Sunday, March 22, 2015
Peepers, Osprey and Fish
It was a good day. Spring seemed to arrive in one swoop, though the progression to this day has been underway since winter started. Osprey whistled overhead while peepers peeped in a sweet chorus from the wetland. I slipped into Stoney Creek and the Amtrak Acela train whistled past, carrying all those people to their important appointments at their important destinations.
Darters instantly scattered across the bottom, then stayed where they were so that I could slowly approach. A school of some kind of silver minnow hung in the roots of an undercut tree. Other minnows work against the current as they move back upstream. I have seen these fish occasionally through the winter, wedged out of the current under larger rocks, waiting for the warm.
I flow over the cobbles with the current to the deep pool under the bridge. A school of a couple hundred banded killifish has gathered. There are a few small sunnys mixed in. Migrations happen on a number of temporal and geographic scales, and I’m pretty sure the mass gathering of fish in this deeper hole is the beginnings of a short range dispersal from wintering grounds back to their summer range. Soon the longer distance migrants will be back, the herring and shad, and Stoney Creek will run silver.

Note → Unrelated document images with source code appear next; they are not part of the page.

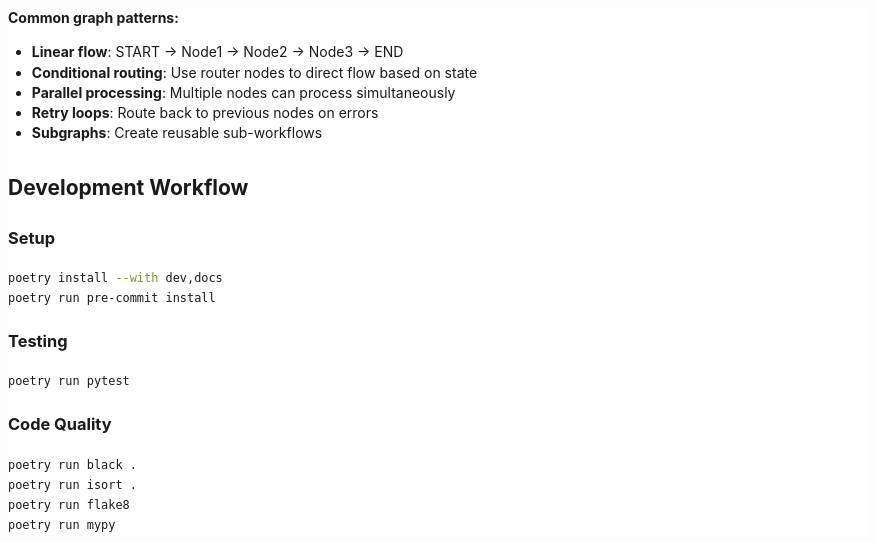 **Common graph patterns:**
- **Linear flow**: START → Node1 → Node2 → Node3 → END
- **Conditional routing**: Use router nodes to direct flow based on state
- **Parallel processing**: Multiple nodes can process simultaneously
- **Retry loops**: Route back to previous nodes on errors
- **Subgraphs**: Create reusable sub-workflows

## Development Workflow

### Setup
```bash
poetry install --with dev,docs
poetry run pre-commit install
```

### Testing
```bash
poetry run pytest
```

### Code Quality
```bash
poetry run black .
poetry run isort .
poetry run flake8
poetry run mypy
```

The water is still cold, but noticeably warmer than it was even just last week. The arrival of spring has been in the works for weeks. Subtle changes in temperature and precipitation triggered hardly detectable shifts in the abundance and composition of the fish I encountered, but it seems like life has erupted on this one day. The beginning of life’s spring time emergence is certainly in full swing and the full of life glory that defines our rivers and streams is once again apparent.